Last updated on: October 7, 2025, 10:45h.

  • Polymarket valuation soars to $9 billion to $10 billion
  • Exchange operator is investing $2 billion in Polymarket at pre-investment valuation of $8 billion
  • ICE owns the New York Stock Exchange

Prediction markets operator Polymarket’s valuation swelled as high as $10 billion following a $2 billion investment by Intercontinental Exchange (NYSE: ICE).

Sports Betting Stocks
The floor of the New York Stock Exchange. Owner Intercontinental Exchange is investing $2 billion in Polymarket. (Image: ABC News)

The owner of the New York Stock Exchange reached an agreement with Shayne Coplan’s company under which it will invest $2 billion in the event contract purveyor at a pre-money valuation of $8 billion. On a post-investment basis, Polymarket is now valued at $9 billion to $10 billion, confirming the accuracy of reports that surfaced last month indicating the company was attempting to raise capital in that valuation range.

Alongside its investment, ICE will become a global distributor of Polymarket’s event-driven data, providing customers with sentiment indicators on topics of market relevance. Additionally, ICE and Polymarket have also agreed to partner on future tokenization initiatives,” according to a statement.

ICE said its investment in Polymarket will be funded in cash and not affect the exchange operator’s 2025 financial results or its plans to return capital to shareholders. The financial services firm said it will discuss its Polymarket investment in greater detail when it delivers third-quarter results on Oct. 30.

Polymarket Valuation Soars At Least Ninefold in Four Months

Even if ICE’s investment in Polymarket involves the prediction market operator at “just” $9 billion, that represents a stunning jump in a matter of months.

In June, direct competitor Kalshi completed a $185 million Series C funding round valuing it at $2 billion. Around the same time, Polymarket finalized a capital raise valuing that company at $1 billion. Fast-forward to October and Polymarket is now worth at least nine times more than what it was just four months ago.

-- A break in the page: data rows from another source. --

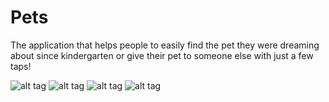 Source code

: Pets
===
The application that helps people to easily find the pet they were dreaming about since kindergarten or give their pet to someone else with just a few taps!

![alt tag](http://i.imgur.com/92Wgjp5.png)
![alt tag](http://i.imgur.com/Sz7g9Bh.png)
![alt tag](http://i.imgur.com/n7HqjyG.png)
![alt tag](http://i.imgur.com/nuppY92.png)
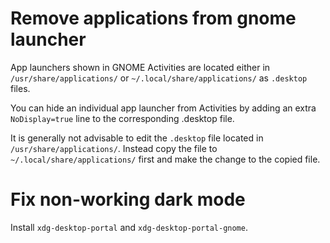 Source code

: # Remove applications from gnome launcher

App launchers shown in GNOME Activities are located either in
`/usr/share/applications/` or `~/.local/share/applications/` as `.desktop`
files.

You can hide an individual app launcher from Activities by adding an extra
`NoDisplay=true` line to the corresponding .desktop file.

It is generally not advisable to edit the `.desktop` file located in
`/usr/share/applications/`. Instead copy the file to
`~/.local/share/applications/` first and make the change to the copied file.

# Fix non-working dark mode

Install `xdg-desktop-portal` and `xdg-desktop-portal-gnome`.
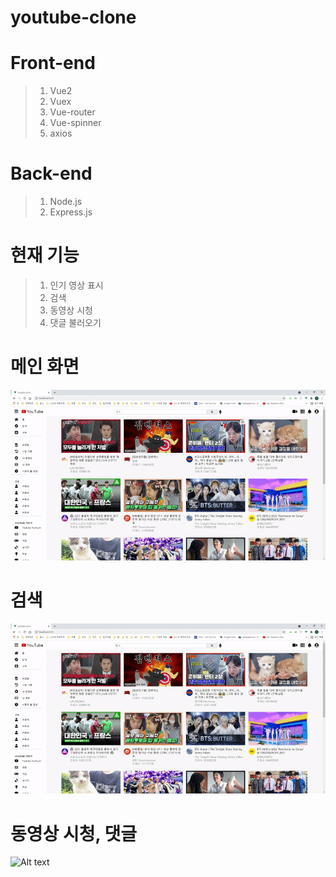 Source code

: # youtube-clone

# Front-end

> 1. Vue2
> 2. Vuex
> 3. Vue-router
> 4. Vue-spinner
> 5. axios

# Back-end

> 1. Node.js
> 2. Express.js

# 현재 기능

> 1. 인기 영상 표시
> 2. 검색
> 3. 동영상 시청
> 4. 댓글 불러오기

# 메인 화면

![Alt text](/gif/main.gif)

# 검색

![Alt text](/gif/search.gif)

# 동영상 시청, 댓글

![Alt text](/gif/video.gif)
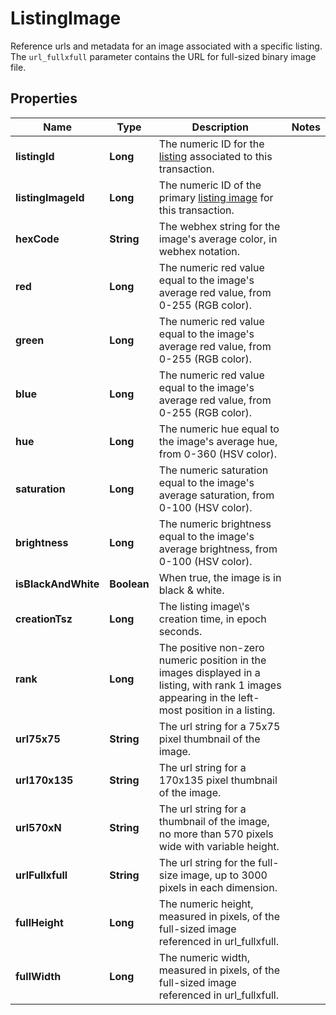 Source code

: 

# ListingImage

Reference urls and metadata for an image associated with a specific listing. The `url_fullxfull` parameter contains the URL for full-sized binary image file.

## Properties

Name | Type | Description | Notes
------------ | ------------- | ------------- | -------------
**listingId** | **Long** | The numeric ID for the [listing](/documentation/reference#tag/ShopListing) associated to this transaction. | 
**listingImageId** | **Long** | The numeric ID of the primary [listing image](/documentation/reference#tag/ShopListing-Image) for this transaction. | 
**hexCode** | **String** | The webhex string for the image&#39;s average color, in webhex notation. | 
**red** | **Long** | The numeric red value equal to the image&#39;s average red value, from 0-255 (RGB color). | 
**green** | **Long** | The numeric red value equal to the image&#39;s average red value, from 0-255 (RGB color). | 
**blue** | **Long** | The numeric red value equal to the image&#39;s average red value, from 0-255 (RGB color). | 
**hue** | **Long** | The numeric hue equal to the image&#39;s average hue, from 0-360 (HSV color). | 
**saturation** | **Long** | The numeric saturation equal to the image&#39;s average saturation, from 0-100 (HSV color). | 
**brightness** | **Long** | The numeric brightness equal to the image&#39;s average brightness, from 0-100 (HSV color). | 
**isBlackAndWhite** | **Boolean** | When true, the image is in black &amp; white. | 
**creationTsz** | **Long** | The listing image\\&#39;s creation time, in epoch seconds. | 
**rank** | **Long** | The positive non-zero numeric position in the images displayed in a listing, with rank 1 images appearing in the left-most position in a listing. | 
**url75x75** | **String** | The url string for a 75x75 pixel thumbnail of the image. | 
**url170x135** | **String** | The url string for a 170x135 pixel thumbnail of the image. | 
**url570xN** | **String** | The url string for a thumbnail of the image, no more than 570 pixels wide with variable height. | 
**urlFullxfull** | **String** | The url string for the full-size image, up to 3000 pixels in each dimension. | 
**fullHeight** | **Long** | The numeric height, measured in pixels, of the full-sized image referenced in url_fullxfull. | 
**fullWidth** | **Long** | The numeric width, measured in pixels, of the full-sized image referenced in url_fullxfull. |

That climb has occurred despite the fact that Polymarket still isn’t authorized to do business in the US, meaning it’s missing out on offering football event contracts to prospective clients in this country. Those contracts have been a boon for rival Kalshi, leading to a consistent string of record-breaking volume on that prediction market. Polymarket is expected to soon relaunch in the US and in recent days has been teasing football wagers.

After being valued at $2 billion in June, Kalshi is rumored to be mulling additional financing that would value it at $5 billion.

Line Between Prediction, Financial Markets Further Blurs

Professional investors, including hedge funds, are among the most active participants in prediction markets. It’s one reason why some traders and retail investors swear by the accuracy of prediction markets: the belief that pros are staking their own capital and reputations with trades on yes/no exchanges like Kalshi and Polymarket.

The ICE/Polymarket deal represents further blurring of the line between traditional finance and derivatives that some experts believe are directly comparable to sports bets. In June, CME Group (NASDAQ: CME) and Flutter Entertainment’s (NYSE: FLUT) FanDuel said they’ll partner on event contracts tied to economic events, equity index prices, and other financial assets. The CME/FanDuel contracts will be timed and appear to be a yes/no equivalent of microbetting in sports wagering.

“Our partnership with ICE marks a major step in bringing prediction markets into the financial mainstream,” said Coplan in the statement.

Polymarket investors include Peter Thiel’s Founders Fund, Donald Trump Jr., and Ethereum co-founder Vitalik Buterin, among others. Trump Jr.’s 1789 Capital firm made a double-digit, multimillion-dollar investment in Polymarket in August. He occupies advisory roles at both Kalshi and Polymarket.